A few weeks ago I wrote about HexaPDF’s performance by running a benchmark that compares HexaPDF to various other tools in regards to optimizing the size of a PDF file.
However, with this real-world benchmark I cannot only compare HexaPDF to other tools but also to itself on other Ruby versions. Note that this is neither an artificial benchmark nor a micro-benchmark since PDF files are parsed, their in-memory representation modified and then serialized again by the HexaPDF library.
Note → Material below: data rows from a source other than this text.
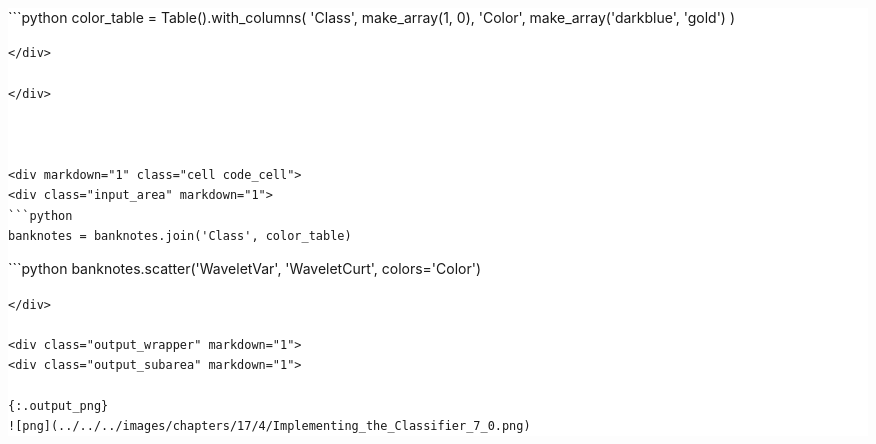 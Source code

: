 
<div markdown="1" class="cell code_cell">
<div class="input_area" markdown="1">
```python
color_table = Table().with_columns(
    'Class', make_array(1, 0),
    'Color', make_array('darkblue', 'gold')
)

```
</div>

</div>



<div markdown="1" class="cell code_cell">
<div class="input_area" markdown="1">
```python
banknotes = banknotes.join('Class', color_table)

```
</div>

</div>



<div markdown="1" class="cell code_cell">
<div class="input_area" markdown="1">
```python
banknotes.scatter('WaveletVar', 'WaveletCurt', colors='Color')

```
</div>

<div class="output_wrapper" markdown="1">
<div class="output_subarea" markdown="1">

{:.output_png}
![png](../../../images/chapters/17/4/Implementing_the_Classifier_7_0.png)
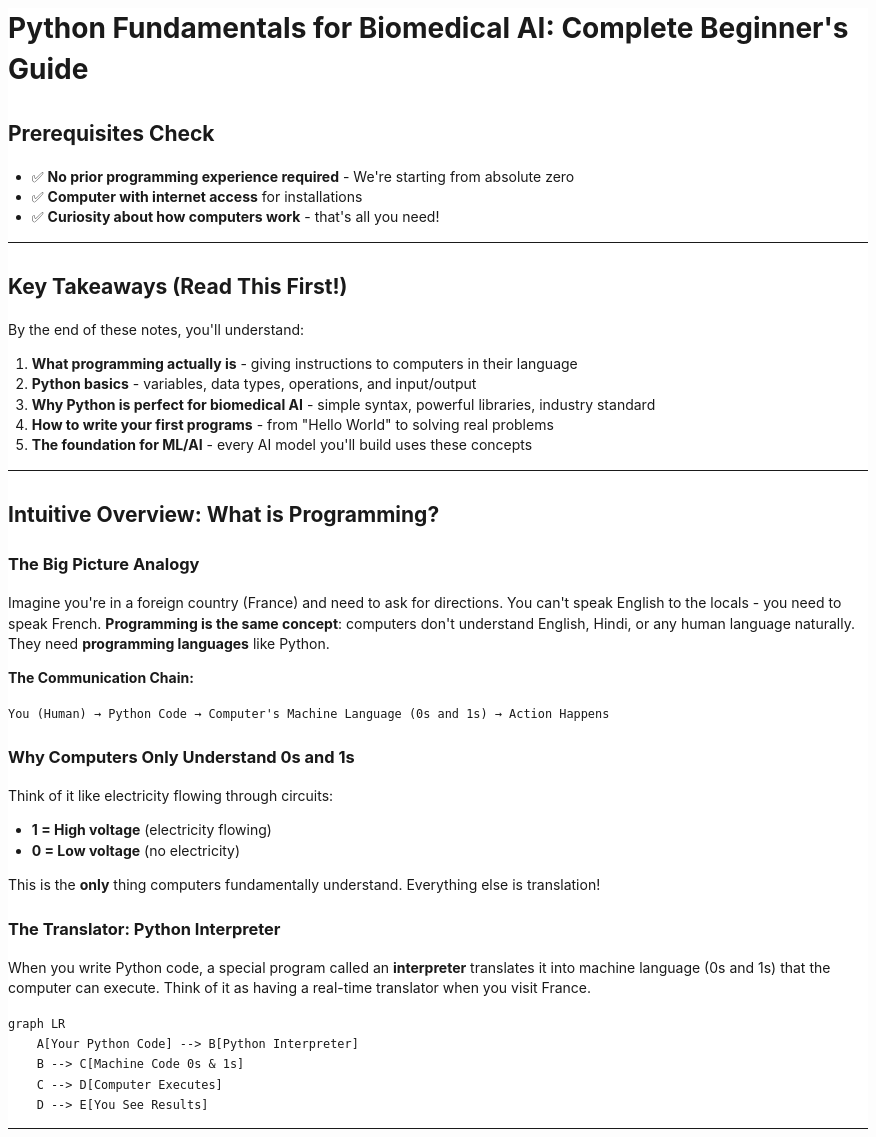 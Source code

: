 # Python Fundamentals for Biomedical AI: Complete Beginner's Guide

## Prerequisites Check
- ✅ **No prior programming experience required** - We're starting from absolute zero
- ✅ **Computer with internet access** for installations
- ✅ **Curiosity about how computers work** - that's all you need!

---

## Key Takeaways (Read This First!)

By the end of these notes, you'll understand:
1. **What programming actually is** - giving instructions to computers in their language
2. **Python basics** - variables, data types, operations, and input/output
3. **Why Python is perfect for biomedical AI** - simple syntax, powerful libraries, industry standard
4. **How to write your first programs** - from "Hello World" to solving real problems
5. **The foundation for ML/AI** - every AI model you'll build uses these concepts

---

## Intuitive Overview: What is Programming?

### The Big Picture Analogy

Imagine you're in a foreign country (France) and need to ask for directions. You can't speak English to the locals - you need to speak French. **Programming is the same concept**: computers don't understand English, Hindi, or any human language naturally. They need **programming languages** like Python.

**The Communication Chain:**
```
You (Human) → Python Code → Computer's Machine Language (0s and 1s) → Action Happens
```

### Why Computers Only Understand 0s and 1s

Think of it like electricity flowing through circuits:
- **1 = High voltage** (electricity flowing)
- **0 = Low voltage** (no electricity)

This is the **only** thing computers fundamentally understand. Everything else is translation!

### The Translator: Python Interpreter

When you write Python code, a special program called an **interpreter** translates it into machine language (0s and 1s) that the computer can execute. Think of it as having a real-time translator when you visit France.

```mermaid
graph LR
    A[Your Python Code] --> B[Python Interpreter]
    B --> C[Machine Code 0s & 1s]
    C --> D[Computer Executes]
    D --> E[You See Results]
```

---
This involves a lot of string to Ruby object conversion and vice versa.
Here are the results:
|----------------------------------------------||-----------------------|
| | Ruby 2.3.3p222 || Ruby 2.4.0preview3 |
|----------------------------------------------||-----------------------|
| a.pdf (53,056) | Time | Memory || Time | Memory |
|----------------------------------------------||-----------------------|
| hexapdf | 189ms | 14,992KiB || 222ms | 13,396KiB |
| hexapdf C | 152ms | 14,912KiB || 137ms | 13,260KiB |
| hexapdf CS | 154ms | 15,920KiB || 152ms | 14,432KiB |
| hexapdf CSP | 158ms | 16,600KiB || 176ms | 15,124KiB |
|----------------------------------------------||-----------------------|
|----------------------------------------------||-----------------------|
| b.pdf (11,520,218) | Time | Memory || Time | Memory |
|----------------------------------------------||-----------------------|
| hexapdf | 1,188ms | 31,356KiB || 900ms | 32,512KiB |
| hexapdf C | 1,055ms | 33,460KiB || 1,025ms | 33,480KiB |
| hexapdf CS | 1,120ms | 34,512KiB || 1,062ms | 35,396KiB |
| hexapdf CSP | 9,469ms | 84,896KiB || 8,891ms | 79,924KiB |
|----------------------------------------------||-----------------------|
|----------------------------------------------||-----------------------|
| c.pdf (14,399,980) | Time | Memory || Time | Memory |
|----------------------------------------------||-----------------------|
| hexapdf | 2,286ms | 44,840KiB || 2,020ms | 39,808KiB |
| hexapdf C | 2,201ms | 49,940KiB || 2,063ms | 39,908KiB |
| hexapdf CS | 2,354ms | 53,076KiB || 2,211ms | 46,944KiB |
| hexapdf CSP | 10,148ms | 104,680KiB || 9,889ms | 97,088KiB |
|----------------------------------------------||-----------------------|
|----------------------------------------------||-----------------------|
| d.pdf (8,107,348) | Time | Memory || Time | Memory |
|----------------------------------------------||-----------------------|
| hexapdf | 5,834ms | 104,844KiB || 5,113ms | 65,068KiB |
| hexapdf C | 5,762ms | 90,940KiB || 5,045ms | 62,256KiB |
| hexapdf CS | 6,254ms | 84,860KiB || 5,692ms | 71,036KiB |
| hexapdf CSP | 6,327ms | 98,496KiB || 5,798ms | 102,684KiB |
|----------------------------------------------||-----------------------|
|----------------------------------------------||-----------------------|
| e.pdf (21,788,087) | Time | Memory || Time | Memory |
|----------------------------------------------||-----------------------|
| hexapdf | 1,001ms | 53,352KiB || 811ms | 47,156KiB |
| hexapdf C | 1,111ms | 107,264KiB || 1,065ms | 105,084KiB |
| hexapdf CS | 1,152ms | 108,276KiB || 1,069ms | 101,172KiB |
| hexapdf CSP | 35,771ms | 186,952KiB || 37,525ms | 202,364KiB |
|----------------------------------------------||-----------------------|
|----------------------------------------------||-----------------------|
| f.pdf (154,752,614) | Time | Memory || Time | Memory |
|----------------------------------------------||-----------------------|
| hexapdf | 60,355ms | 606,736KiB || 55,118ms | 484,672KiB |
| hexapdf C | 64,876ms | 592,752KiB || 58,753ms | 532,488KiB |
| hexapdf CS | 69,811ms | 716,004KiB || 63,725ms | 653,232KiB |
| ERR hexapdf CSP | 0ms | 0KiB || 0ms | 0KiB |
|----------------------------------------------||-----------------------|
When looking at the time, especially for f.pdf
, it is clear that Ruby 2.4 is about 9% faster
than 2.3.3 (ignore the a.pdf
case since this is a very small file where the initialization cost
distorts the results)!
To be honest, I expected Ruby 2.4 to be faster because of the Ruby 3x3 initiative. However, what I didn’t expect was that the memory consumption is also reduced by about 10%!
Props to the Ruby core team – I’m looking forward to using Ruby 2.4!